Greenko obtains concessions to build wind farm and hydro assets
The project is set to be built in the Indian state of Karnataka.
Greenko (GKO), a generator of energy from renewable sources and a supplier to the mainstream Indian energy market, announces that it has secured concessions from the Karnataka State Government to build one 300 MW wind farm and a number of new hydro assets with an aggregate capacity of 50MW. The concessions are held by Fortune 5 Limited, a wholly-owned subsidiary of the Group. These concessions take Greenko’s portfolio of assets, both operational and in development, to 978MW. The portfolio is diversified both geographically and by asset class. Taking account of the new concessions announced today, the portfolio consists of 462MW of hydro, 365MW of wind, 97MW of natural gas and 54MW of biomass.
Anil Chalamalasetty, CEO and MD of Greenko, said: “The energy market for conventional power in India is characterised by huge demand, complex fuel supply issues and volatile merchant prices combined with environmental and social permitting challenges. The Greenko model is distinctly different. Our small hydro and wind assets are not subject to fuel risk and benefit from long-term, fixed margin power off-take agreements which are not available to conventional power generators. These off-take agreements allow us to secure minimum returns over the life of the asset and capture superior returns when the market conditions are particularly favourable. We strive to achieve this for our shareholders and customers whilst generating power responsibly.”

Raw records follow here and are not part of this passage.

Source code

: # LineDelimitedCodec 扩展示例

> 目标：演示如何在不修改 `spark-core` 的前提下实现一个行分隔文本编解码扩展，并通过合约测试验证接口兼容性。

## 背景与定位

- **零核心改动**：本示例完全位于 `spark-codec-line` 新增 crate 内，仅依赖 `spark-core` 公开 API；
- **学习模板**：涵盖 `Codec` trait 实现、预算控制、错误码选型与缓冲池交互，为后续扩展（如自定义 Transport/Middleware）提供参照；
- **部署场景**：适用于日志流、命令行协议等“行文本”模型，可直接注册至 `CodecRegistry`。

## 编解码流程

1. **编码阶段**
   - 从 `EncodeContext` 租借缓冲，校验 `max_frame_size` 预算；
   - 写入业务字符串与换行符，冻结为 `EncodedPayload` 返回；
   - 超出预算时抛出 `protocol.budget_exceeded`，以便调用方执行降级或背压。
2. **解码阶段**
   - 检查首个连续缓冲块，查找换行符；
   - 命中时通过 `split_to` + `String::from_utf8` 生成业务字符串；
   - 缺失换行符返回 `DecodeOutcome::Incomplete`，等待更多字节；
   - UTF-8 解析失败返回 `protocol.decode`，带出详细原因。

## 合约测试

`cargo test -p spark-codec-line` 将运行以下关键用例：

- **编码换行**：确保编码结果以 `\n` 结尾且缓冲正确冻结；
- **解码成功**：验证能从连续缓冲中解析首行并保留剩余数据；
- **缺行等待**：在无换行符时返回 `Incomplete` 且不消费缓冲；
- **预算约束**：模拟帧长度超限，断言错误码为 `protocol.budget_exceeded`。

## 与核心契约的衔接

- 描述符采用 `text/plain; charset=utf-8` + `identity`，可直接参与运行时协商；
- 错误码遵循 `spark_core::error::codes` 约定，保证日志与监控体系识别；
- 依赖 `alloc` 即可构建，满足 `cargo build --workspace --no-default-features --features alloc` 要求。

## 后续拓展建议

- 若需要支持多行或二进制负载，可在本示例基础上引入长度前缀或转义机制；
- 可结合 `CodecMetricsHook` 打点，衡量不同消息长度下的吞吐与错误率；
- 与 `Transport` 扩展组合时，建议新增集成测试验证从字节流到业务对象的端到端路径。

He added, “Wind power is a crucial part of the Group’s plans to create a balanced portfolio of clean energy producing assets and this substantial 300MW addition is further evidence of our progress towards our target 1GW operational portfolio by 2015. Hydro remains a key asset class and the 50MW of aggregate concessions are a welcome addition to the portfolio in what is a proven and reliable area of our business.”
Wind Concession
The 300MW wind farm is expected to be built in two phases. Phase 1 (100MW) is expected to be complete and operational in 15 months. Phase 2 (200MW) is expected to be completed and operational in three years. Once operational, the asset will supply power to the State of Karnataka on a 10 year Power Purchase Agreement. It is anticipated that the Company will realise 4.2Rs/kWh net.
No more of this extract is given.